**Problem description**
Look through the records below, and copy out every line that holds the string "iteration".

(Stored data)

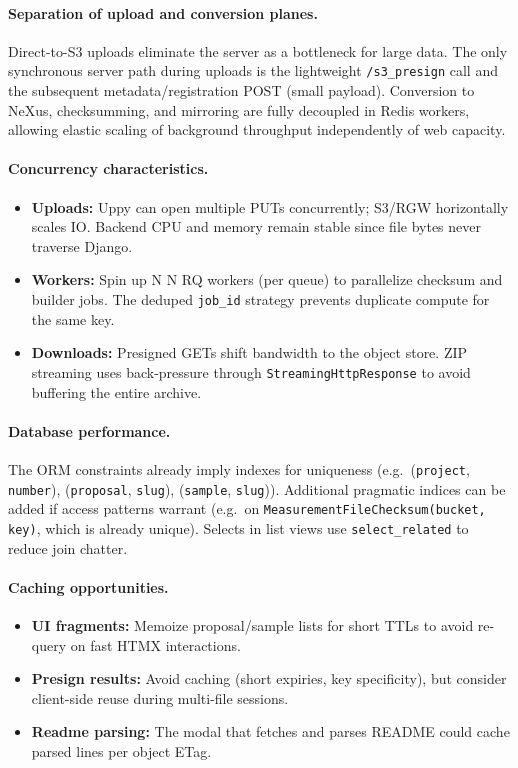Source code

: \paragraph{Separation of upload and conversion planes.}
Direct-to-S3 uploads eliminate the server as a bottleneck for large data. The only synchronous server path during uploads is the lightweight \texttt{/s3\_presign} call and the subsequent metadata/registration POST (small payload). Conversion to NeXus, checksumming, and mirroring are fully decoupled in Redis workers, allowing elastic scaling of background throughput independently of web capacity.

\paragraph{Concurrency characteristics.}
\begin{itemize}
	\item \textbf{Uploads:} Uppy can open multiple PUTs concurrently; S3/RGW horizontally scales IO. Backend CPU and memory remain stable since file bytes never traverse Django.
	\item \textbf{Workers:} Spin up 
	N
	N RQ workers (per queue) to parallelize checksum and builder jobs. The deduped \texttt{job\_id} strategy prevents duplicate compute for the same key.
	\item \textbf{Downloads:} Presigned GETs shift bandwidth to the object store. ZIP streaming uses back-pressure through \texttt{StreamingHttpResponse} to avoid buffering the entire archive.
\end{itemize}

\paragraph{Database performance.}
The ORM constraints already imply indexes for uniqueness (e.g.\ (\texttt{project}, \texttt{number}), (\texttt{proposal}, \texttt{slug}), (\texttt{sample}, \texttt{slug})). Additional pragmatic indices can be added if access patterns warrant (e.g.\ on \texttt{MeasurementFileChecksum(bucket, key)}, which is already unique). Selects in list views use \texttt{select\_related} to reduce join chatter.

\paragraph{Caching opportunities.}
\begin{itemize}
	\item \textbf{UI fragments:} Memoize proposal/sample lists for short TTLs to avoid re-query on fast HTMX interactions.
	\item \textbf{Presign results:} Avoid caching (short expiries, key specificity), but consider client-side reuse during multi-file sessions.
	\item \textbf{Readme parsing:} The modal that fetches and parses README could cache parsed lines per object ETag.
\end{itemize}

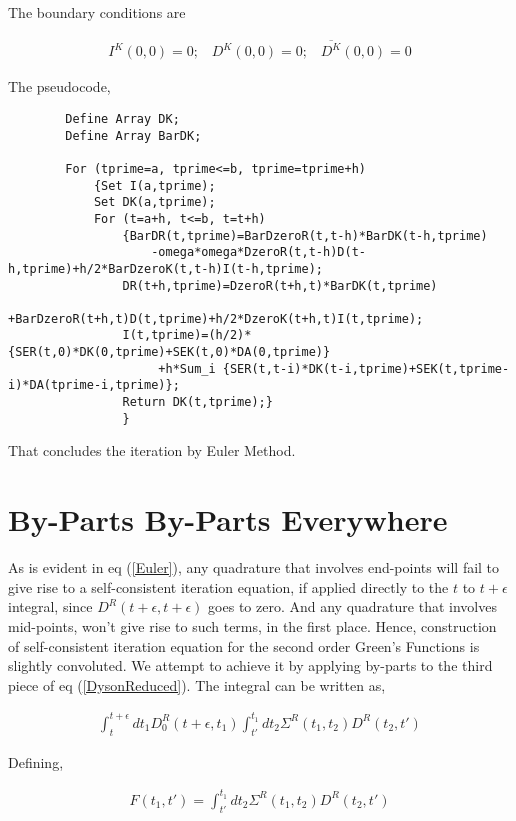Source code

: \documentclass{amsart}
\begin{document}
    The boundary conditions are
    
    \begin{align}\label{BoundaryCondition2}
         I^K(0,0)=0; \;\;\; D^K(0,0)=0; \;\;\; \overline{D^K}(0,0)=0
    \end{align}
    
    The pseudocode,
    
    \begin{verbatim}
        Define Array DK;
        Define Array BarDK;
        
        For (tprime=a, tprime<=b, tprime=tprime+h)
        	{Set I(a,tprime);
        	Set DK(a,tprime);
        	For (t=a+h, t<=b, t=t+h)
        		{BarDR(t,tprime)=BarDzeroR(t,t-h)*BarDK(t-h,tprime)
        		    -omega*omega*DzeroR(t,t-h)D(t-h,tprime)+h/2*BarDzeroK(t,t-h)I(t-h,tprime);
        		DR(t+h,tprime)=DzeroR(t+h,t)*BarDK(t,tprime)
        		        +BarDzeroR(t+h,t)D(t,tprime)+h/2*DzeroK(t+h,t)I(t,tprime); 
        		I(t,tprime)=(h/2)*{SER(t,0)*DK(0,tprime)+SEK(t,0)*DA(0,tprime)}
        		     +h*Sum_i {SER(t,t-i)*DK(t-i,tprime)+SEK(t,tprime-i)*DA(tprime-i,tprime)};
                Return DK(t,tprime);}
        		}
    \end{verbatim}
    
    That concludes the iteration by Euler Method.
\section{By-Parts By-Parts Everywhere}

     As is evident in eq (\ref{Euler}), any quadrature that involves end-points will fail to give rise to a self-consistent iteration equation, if applied directly to the $t$ to $t+\epsilon$ integral, since $D^R(t+\epsilon,t+\epsilon)$ goes to zero. And any quadrature that involves mid-points, won't give rise to such terms, in the first place. Hence, construction of self-consistent iteration equation for the second order Green's Functions is slightly convoluted. We attempt to achieve it by applying by-parts to the third piece of eq (\ref{DysonReduced}). The integral can be written as,
     
     \begin{align}
         \int^{t+\epsilon}_{t} dt_1 D_0^R(t+\epsilon, t_1)\int^{t_1}_{t'} dt_2  \Sigma^R (t_1,t_2) D^R(t_2, t')
    \end{align}
    
    Defining,
    
    \begin{align}
              F(t_1,t') = \int^{t_1}_{t'} dt_2  \Sigma^R (t_1,t_2) D^R(t_2, t')
    \end{align}
    
\end{document}
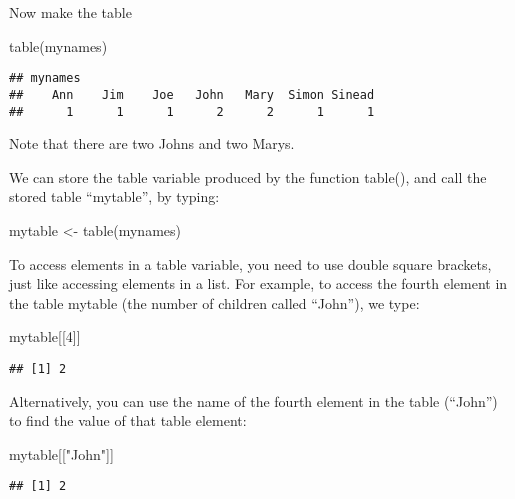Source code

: \documentclass[
]{book}
\newenvironment{Shaded}{\begin{snugshade}}{\end{snugshade}}
\newcommand{\DecValTok}[1]{\textcolor[rgb]{0.00,0.00,0.81}{#1}}
\newcommand{\FunctionTok}[1]{\textcolor[rgb]{0.00,0.00,0.00}{#1}}
\newcommand{\NormalTok}[1]{#1}
\newcommand{\OtherTok}[1]{\textcolor[rgb]{0.56,0.35,0.01}{#1}}
\newcommand{\StringTok}[1]{\textcolor[rgb]{0.31,0.60,0.02}{#1}}
\begin{document}
Now make the table

\begin{Shaded}
\begin{Highlighting}[]
\FunctionTok{table}\NormalTok{(mynames)}
\end{Highlighting}
\end{Shaded}

\begin{verbatim}
## mynames
##    Ann    Jim    Joe   John   Mary  Simon Sinead 
##      1      1      1      2      2      1      1
\end{verbatim}

Note that there are two Johns and two Marys.

We can store the table variable produced by the function table(), and call the stored table ``mytable'', by typing:

\begin{Shaded}
\begin{Highlighting}[]
\NormalTok{mytable }\OtherTok{\textless{}{-}} \FunctionTok{table}\NormalTok{(mynames)}
\end{Highlighting}
\end{Shaded}

To access elements in a table variable, you need to use double square brackets, just like accessing elements in a list. For example, to access the fourth element in the table mytable (the number of children called ``John''), we type:

\begin{Shaded}
\begin{Highlighting}[]
\NormalTok{mytable[[}\DecValTok{4}\NormalTok{]]}
\end{Highlighting}
\end{Shaded}

\begin{verbatim}
## [1] 2
\end{verbatim}

Alternatively, you can use the name of the fourth element in the table (``John'') to find the value of that table element:

\begin{Shaded}
\begin{Highlighting}[]
\NormalTok{mytable[[}\StringTok{"John"}\NormalTok{]]}
\end{Highlighting}
\end{Shaded}

\begin{verbatim}
## [1] 2
\end{verbatim}
\end{document}
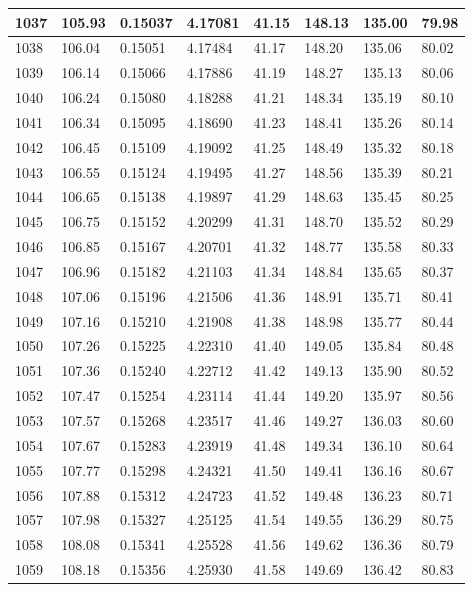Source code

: \documentclass[12pt,a4paper,twoside]{article}
\begin{document}
\begin{center}
\begin{longtable}{l l l l | l l l l}
1037 & 105.93 & 0.15037 & 4.17081 & 41.15 & 148.13 & 135.00 & 79.98 \\ \hline
1038 & 106.04 & 0.15051 & 4.17484 & 41.17 & 148.20 & 135.06 & 80.02 \\ \hline
1039 & 106.14 & 0.15066 & 4.17886 & 41.19 & 148.27 & 135.13 & 80.06 \\ \hline
1040 & 106.24 & 0.15080 & 4.18288 & 41.21 & 148.34 & 135.19 & 80.10 \\ \hline
1041 & 106.34 & 0.15095 & 4.18690 & 41.23 & 148.41 & 135.26 & 80.14 \\ \hline
1042 & 106.45 & 0.15109 & 4.19092 & 41.25 & 148.49 & 135.32 & 80.18 \\ \hline
1043 & 106.55 & 0.15124 & 4.19495 & 41.27 & 148.56 & 135.39 & 80.21 \\ \hline
1044 & 106.65 & 0.15138 & 4.19897 & 41.29 & 148.63 & 135.45 & 80.25 \\ \hline
1045 & 106.75 & 0.15152 & 4.20299 & 41.31 & 148.70 & 135.52 & 80.29 \\ \hline
1046 & 106.85 & 0.15167 & 4.20701 & 41.32 & 148.77 & 135.58 & 80.33 \\ \hline
1047 & 106.96 & 0.15182 & 4.21103 & 41.34 & 148.84 & 135.65 & 80.37 \\ \hline
1048 & 107.06 & 0.15196 & 4.21506 & 41.36 & 148.91 & 135.71 & 80.41 \\ \hline
1049 & 107.16 & 0.15210 & 4.21908 & 41.38 & 148.98 & 135.77 & 80.44 \\ \hline
1050 & 107.26 & 0.15225 & 4.22310 & 41.40 & 149.05 & 135.84 & 80.48 \\ \hline
1051 & 107.36 & 0.15240 & 4.22712 & 41.42 & 149.13 & 135.90 & 80.52 \\ \hline
1052 & 107.47 & 0.15254 & 4.23114 & 41.44 & 149.20 & 135.97 & 80.56 \\ \hline
1053 & 107.57 & 0.15268 & 4.23517 & 41.46 & 149.27 & 136.03 & 80.60 \\ \hline
1054 & 107.67 & 0.15283 & 4.23919 & 41.48 & 149.34 & 136.10 & 80.64 \\ \hline
1055 & 107.77 & 0.15298 & 4.24321 & 41.50 & 149.41 & 136.16 & 80.67 \\ \hline
1056 & 107.88 & 0.15312 & 4.24723 & 41.52 & 149.48 & 136.23 & 80.71 \\ \hline
1057 & 107.98 & 0.15327 & 4.25125 & 41.54 & 149.55 & 136.29 & 80.75 \\ \hline
1058 & 108.08 & 0.15341 & 4.25528 & 41.56 & 149.62 & 136.36 & 80.79 \\ \hline
1059 & 108.18 & 0.15356 & 4.25930 & 41.58 & 149.69 & 136.42 & 80.83 \\ \hline

\end{longtable}
\end{center}
\end{document}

**Response box**
    That concludes the iteration by Euler Method.
     As is evident in eq (\ref{Euler}), any quadrature that involves end-points will fail to give rise to a self-consistent iteration equation, if applied directly to the $t$ to $t+\epsilon$ integral, since $D^R(t+\epsilon,t+\epsilon)$ goes to zero. And any quadrature that involves mid-points, won't give rise to such terms, in the first place. Hence, construction of self-consistent iteration equation for the second order Green's Functions is slightly convoluted. We attempt to achieve it by applying by-parts to the third piece of eq (\ref{DysonReduced}). The integral can be written as,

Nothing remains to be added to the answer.